This week, work seems to be taking longer than usual. Each letter of that sentence was a burden; I paused and rewrote this one several times. I can come up with excuses: Perhaps too many meetings are making me distracted, or I wrote too many words last week and am out of inspiration. Possibly, though, I should blame the weather, the rising temperatures of late-June New York City.
Multiple studies have found that productivity plummets during sunny days, and that’s not the only negative effect researchers have noted. The weather, far from being just a relatively inconsequential topic of conversation, affects all manner of behaviors.
One study into the influence of temperature on people’s sense of well-being, found a particularly striking effect: “A day with temperature above 90[°F’ (relative to one in the 70s) has a bigger effect on the net affect than being divorced or widowed (relative to being married),” wrote the paper’s author Marie Connolly, professor of economics at the University of Quebec.
Connolly wasn’t making a serious argument here that a hot day is worse than getting a divorce; her study did not evaluate both circumstances and then draw a careful direct comparison. Instead, Connolly first examined the link between subjective well-being (based on data from the Princeton Affect and Time Survey) and weather, and then compared it earlier research showing that marriage is one of the strongest correlates of happiness and wellbeing.

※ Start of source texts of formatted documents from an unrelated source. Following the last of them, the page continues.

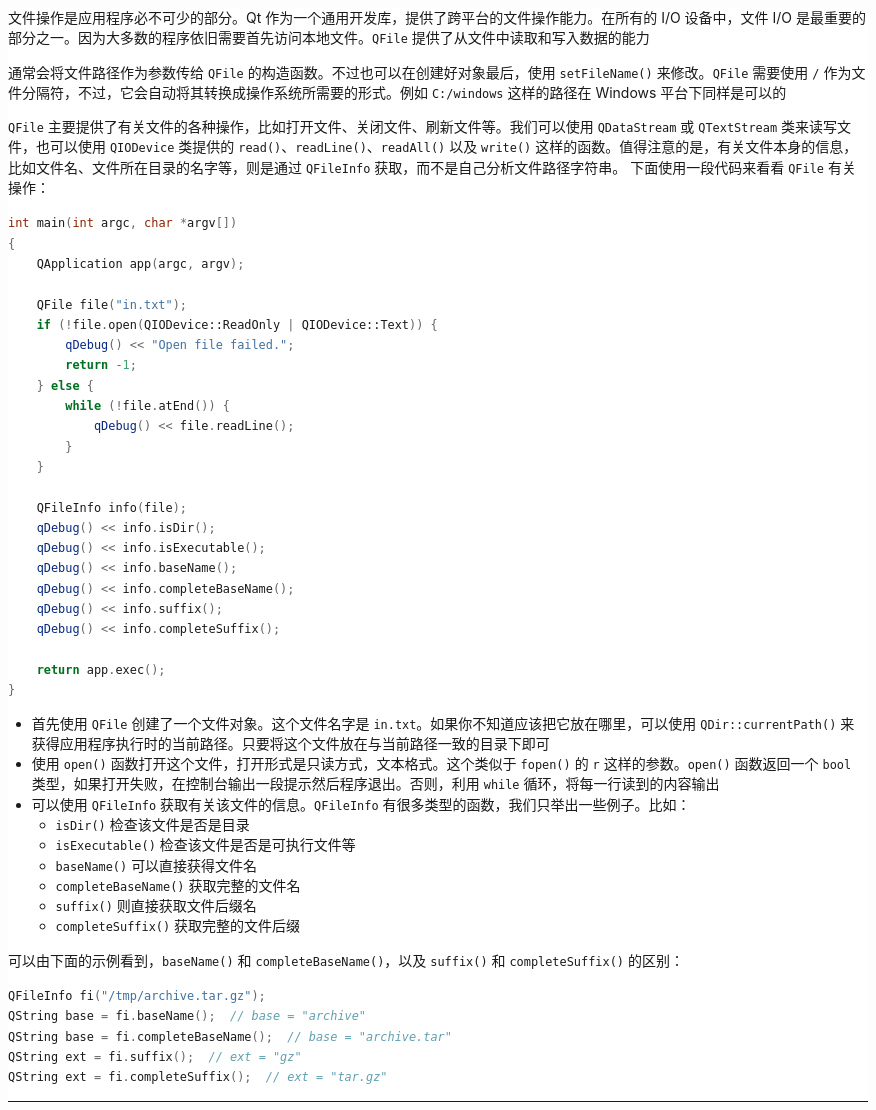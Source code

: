 文件操作是应用程序必不可少的部分。Qt 作为一个通用开发库，提供了跨平台的文件操作能力。在所有的 I/O 设备中，文件 I/O 是最重要的部分之一。因为大多数的程序依旧需要首先访问本地文件。`QFile` 提供了从文件中读取和写入数据的能力

通常会将文件路径作为参数传给 `QFile` 的构造函数。不过也可以在创建好对象最后，使用 `setFileName()` 来修改。`QFile` 需要使用 `/` 作为文件分隔符，不过，它会自动将其转换成操作系统所需要的形式。例如 `C:/windows` 这样的路径在 Windows 平台下同样是可以的

`QFile` 主要提供了有关文件的各种操作，比如打开文件、关闭文件、刷新文件等。我们可以使用 `QDataStream` 或 `QTextStream` 类来读写文件，也可以使用 `QIODevice` 类提供的 `read()`、`readLine()`、`readAll()` 以及 `write()` 这样的函数。值得注意的是，有关文件本身的信息，比如文件名、文件所在目录的名字等，则是通过 `QFileInfo` 获取，而不是自己分析文件路径字符串。
下面使用一段代码来看看 `QFile` 有关操作：

```cpp
int main(int argc, char *argv[])
{
    QApplication app(argc, argv);
 
    QFile file("in.txt");
    if (!file.open(QIODevice::ReadOnly | QIODevice::Text)) {
        qDebug() << "Open file failed.";
        return -1;
    } else {
        while (!file.atEnd()) {
            qDebug() << file.readLine();
        }
    }
 
    QFileInfo info(file);
    qDebug() << info.isDir();
    qDebug() << info.isExecutable();
    qDebug() << info.baseName();
    qDebug() << info.completeBaseName();
    qDebug() << info.suffix();
    qDebug() << info.completeSuffix();
 
    return app.exec();
}
```

* 首先使用 `QFile` 创建了一个文件对象。这个文件名字是 `in.txt`。如果你不知道应该把它放在哪里，可以使用 `QDir::currentPath()` 来获得应用程序执行时的当前路径。只要将这个文件放在与当前路径一致的目录下即可
* 使用 `open()` 函数打开这个文件，打开形式是只读方式，文本格式。这个类似于 `fopen()` 的 `r` 这样的参数。`open()` 函数返回一个 `bool` 类型，如果打开失败，在控制台输出一段提示然后程序退出。否则，利用 `while` 循环，将每一行读到的内容输出
* 可以使用 `QFileInfo` 获取有关该文件的信息。`QFileInfo` 有很多类型的函数，我们只举出一些例子。比如：
    * `isDir()` 检查该文件是否是目录
    * `isExecutable()` 检查该文件是否是可执行文件等
    * `baseName()` 可以直接获得文件名
    * `completeBaseName()` 获取完整的文件名
    * `suffix()` 则直接获取文件后缀名
    * `completeSuffix()` 获取完整的文件后缀

可以由下面的示例看到，`baseName()` 和 `completeBaseName()`，以及 `suffix()` 和 `completeSuffix()` 的区别：

```cpp
QFileInfo fi("/tmp/archive.tar.gz");
QString base = fi.baseName();  // base = "archive"
QString base = fi.completeBaseName();  // base = "archive.tar"
QString ext = fi.suffix();  // ext = "gz"
QString ext = fi.completeSuffix();  // ext = "tar.gz"
```

---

The two studies are quite dissimilar, focusing on different time scales. The moment a couple decides to get divorced almost certainly correlates with a bigger drop in life satisfaction than the moment one steps outside on a very hot day. But the research on the link between marriage and life satisfaction doesn’t focus on the specific moment the study subjects got divorced; in that paper, the life satisfaction of someone who split from their partner four years ago is counted in the same bracket as someone who got divorced yesterday. Connolly’s temperature study necessarily focuses on a shorter time frame, measuring only the temperature of one day. Nevertheless, though, the point remains: Extremely hot weather has a dramatic impact on wellbeing.
That’s not summer weather’s only effect on human behavior. As Maria Konnikova previously reported in the New Yorker, stock prices go up on sunny days, likely influenced by investors’ optimistic moods. In addition, children do significantly worse on math tests when the temperature gets above 79°F, perhaps (the researchers behind that particular study suggest) because when it’s hot outside, the human body is less efficient at dispelling the heat created by brain activity, and this arguably affects mental capabilities such as working memory.

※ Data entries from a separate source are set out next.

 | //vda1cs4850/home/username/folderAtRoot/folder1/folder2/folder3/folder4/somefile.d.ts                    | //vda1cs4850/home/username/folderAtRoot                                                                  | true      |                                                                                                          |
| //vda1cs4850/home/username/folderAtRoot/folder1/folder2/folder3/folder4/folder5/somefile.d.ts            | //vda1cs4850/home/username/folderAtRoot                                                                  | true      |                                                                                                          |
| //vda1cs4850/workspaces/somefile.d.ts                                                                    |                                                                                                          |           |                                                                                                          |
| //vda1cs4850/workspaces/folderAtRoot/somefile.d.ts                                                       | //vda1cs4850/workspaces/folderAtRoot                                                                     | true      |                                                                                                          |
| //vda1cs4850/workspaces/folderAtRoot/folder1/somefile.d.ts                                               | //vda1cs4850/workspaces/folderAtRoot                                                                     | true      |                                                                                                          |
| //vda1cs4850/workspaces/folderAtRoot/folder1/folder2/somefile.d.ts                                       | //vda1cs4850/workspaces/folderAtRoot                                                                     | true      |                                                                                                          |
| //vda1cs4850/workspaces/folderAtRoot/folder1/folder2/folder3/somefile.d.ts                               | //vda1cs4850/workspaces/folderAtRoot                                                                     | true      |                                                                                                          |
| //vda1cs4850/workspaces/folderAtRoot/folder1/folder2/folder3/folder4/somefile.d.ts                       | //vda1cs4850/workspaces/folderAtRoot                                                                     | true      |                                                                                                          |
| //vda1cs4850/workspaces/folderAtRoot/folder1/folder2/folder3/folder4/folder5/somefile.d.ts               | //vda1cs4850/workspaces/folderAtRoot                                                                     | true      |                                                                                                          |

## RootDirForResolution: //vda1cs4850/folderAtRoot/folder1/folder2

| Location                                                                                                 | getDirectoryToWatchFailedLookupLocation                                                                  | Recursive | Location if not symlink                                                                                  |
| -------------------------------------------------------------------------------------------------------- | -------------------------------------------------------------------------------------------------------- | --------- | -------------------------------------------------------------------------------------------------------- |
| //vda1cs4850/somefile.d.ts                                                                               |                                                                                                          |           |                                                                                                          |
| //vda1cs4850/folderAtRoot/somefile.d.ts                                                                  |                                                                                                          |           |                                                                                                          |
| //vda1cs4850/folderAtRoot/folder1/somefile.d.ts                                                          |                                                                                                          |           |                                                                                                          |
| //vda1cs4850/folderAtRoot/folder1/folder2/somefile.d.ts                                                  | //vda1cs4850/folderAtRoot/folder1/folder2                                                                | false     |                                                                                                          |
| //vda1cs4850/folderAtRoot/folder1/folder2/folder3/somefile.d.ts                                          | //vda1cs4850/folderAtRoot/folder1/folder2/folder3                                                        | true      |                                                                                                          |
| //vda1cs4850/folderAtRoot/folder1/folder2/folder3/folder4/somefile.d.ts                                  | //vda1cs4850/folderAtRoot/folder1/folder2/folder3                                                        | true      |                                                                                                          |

On the other side of the coin, prospective college students are more likely to choose an academic university if they visit on a cloudy day. (Clouds, apparently, make people appreciate more studious activities.)
There’s also significant research showing a link between temperature and violence: Violent crime rises along with the heat—but only up until 80°F, at which point it starts to fall again. Experts have theorized that the link between violence and heat can be explained by physiological changes such as increased heart rate and sweating, which are triggers for the nervous system’s flight-or-fight response. Or perhaps people are simply more uncomfortable under the broiling sun and therefore more irritable, and inclined to lash out.

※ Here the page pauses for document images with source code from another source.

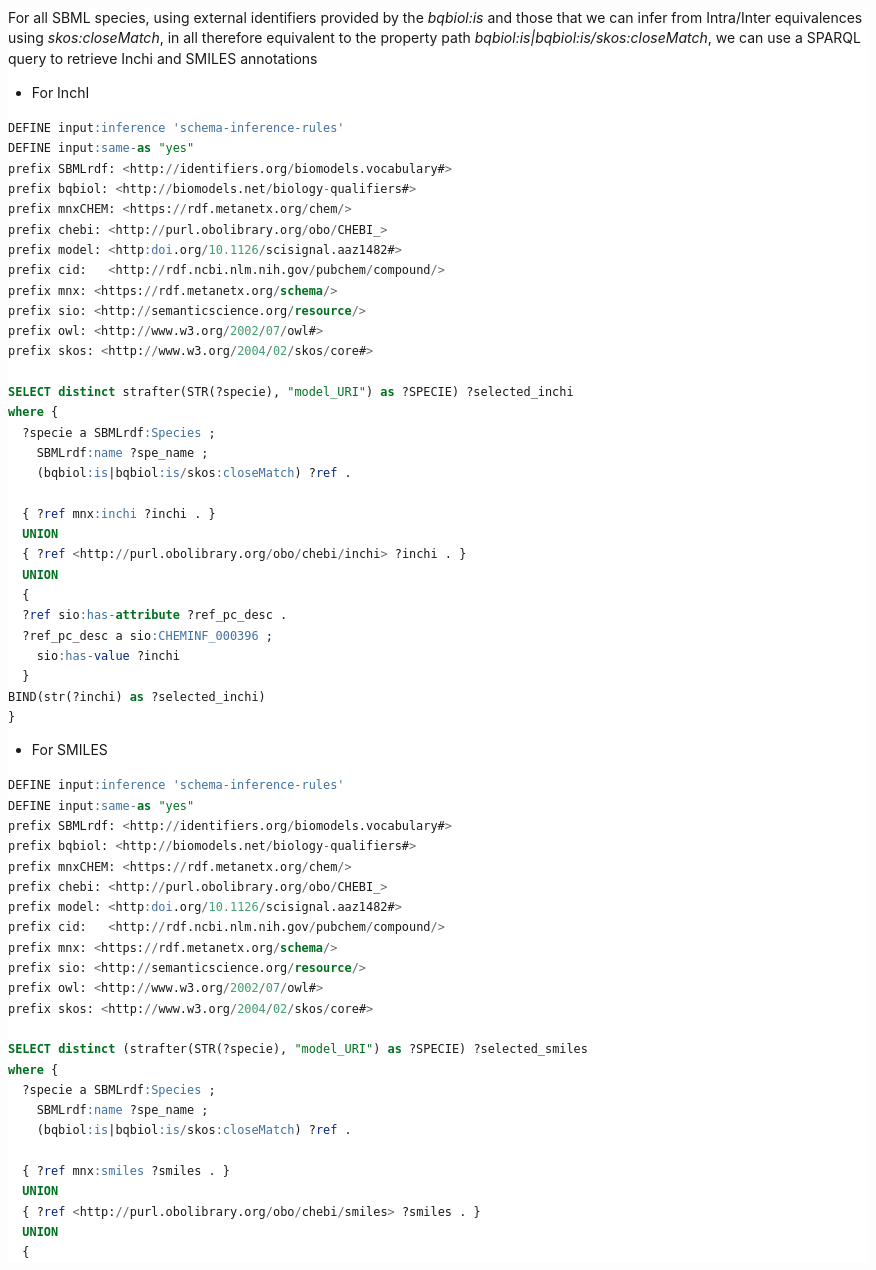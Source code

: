 For all SBML species, using external identifiers provided by the *bqbiol:is* and those that we can infer from Intra/Inter equivalences using *skos:closeMatch*, in all therefore equivalent to the property path *bqbiol:is|bqbiol:is/skos:closeMatch*, we can use a SPARQL query to retrieve Inchi and SMILES annotations

* For InchI
```SQL
DEFINE input:inference 'schema-inference-rules'
DEFINE input:same-as "yes"
prefix SBMLrdf: <http://identifiers.org/biomodels.vocabulary#>
prefix bqbiol: <http://biomodels.net/biology-qualifiers#>
prefix mnxCHEM: <https://rdf.metanetx.org/chem/>
prefix chebi: <http://purl.obolibrary.org/obo/CHEBI_>
prefix model: <http:doi.org/10.1126/scisignal.aaz1482#>
prefix cid:   <http://rdf.ncbi.nlm.nih.gov/pubchem/compound/>
prefix mnx: <https://rdf.metanetx.org/schema/>
prefix sio: <http://semanticscience.org/resource/>
prefix owl: <http://www.w3.org/2002/07/owl#>
prefix skos: <http://www.w3.org/2004/02/skos/core#>

SELECT distinct strafter(STR(?specie), "model_URI") as ?SPECIE) ?selected_inchi
where {
  ?specie a SBMLrdf:Species ;
    SBMLrdf:name ?spe_name ;
    (bqbiol:is|bqbiol:is/skos:closeMatch) ?ref .

  { ?ref mnx:inchi ?inchi . }
  UNION
  { ?ref <http://purl.obolibrary.org/obo/chebi/inchi> ?inchi . }
  UNION
  { 
  ?ref sio:has-attribute ?ref_pc_desc .
  ?ref_pc_desc a sio:CHEMINF_000396 ;
    sio:has-value ?inchi
  }
BIND(str(?inchi) as ?selected_inchi)
}
```
* For SMILES

```SQL
DEFINE input:inference 'schema-inference-rules'
DEFINE input:same-as "yes"
prefix SBMLrdf: <http://identifiers.org/biomodels.vocabulary#>
prefix bqbiol: <http://biomodels.net/biology-qualifiers#>
prefix mnxCHEM: <https://rdf.metanetx.org/chem/>
prefix chebi: <http://purl.obolibrary.org/obo/CHEBI_>
prefix model: <http:doi.org/10.1126/scisignal.aaz1482#>
prefix cid:   <http://rdf.ncbi.nlm.nih.gov/pubchem/compound/>
prefix mnx: <https://rdf.metanetx.org/schema/>
prefix sio: <http://semanticscience.org/resource/>
prefix owl: <http://www.w3.org/2002/07/owl#>
prefix skos: <http://www.w3.org/2004/02/skos/core#>

SELECT distinct (strafter(STR(?specie), "model_URI") as ?SPECIE) ?selected_smiles
where {
  ?specie a SBMLrdf:Species ;
    SBMLrdf:name ?spe_name ;
    (bqbiol:is|bqbiol:is/skos:closeMatch) ?ref .

  { ?ref mnx:smiles ?smiles . }
  UNION
  { ?ref <http://purl.obolibrary.org/obo/chebi/smiles> ?smiles . }
  UNION
  { 
```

But in general, there’s really no clear explanation why warmer weather causes any of these emotional changes in people. In some ways, what these studies prove above all else is just how hard it is to neatly explain human behavior, due to how many factors influence us at any one time. Consider all of the thousands of economic, psychological, and anthropological studies that evaluate how some given factor seems to affect humans—and which fail to take into consideration the weather on the day they analyze each of their human subjects.
And if weather can have such a huge impact, there’s likely other, hidden factors also influencing the results of those studies. To turn that thought on its head, who knows what other factors could confound the findings of the studies that specifically focused on weather. The news on that hot summer day, what participants had for breakfast, to whom they last spoke, and so many more factors all likely had an effect on each study participant’s responses to survey questions.
The same unpredictability and difficulty in neatly explaining causality is as true in everyday life as it is in academic studies—probably more so. We could be walking around thinking we’re annoyed at a dismissive comment or a missed train, when in fact the blazing heat has messed with our psyches and is sending us into a turbulent summer of sweat and misery.
We’re not fully at the whim of the weather, of course. Humans are, to a point, reflective creatures who are capable of making reasoned decisions and taking responsibility for our emotional well-being. But the environment, including the burning sun, does have an effect. Even if the weather doesn’t completely control you, sometimes it is ok to blame the heat for a bad mood.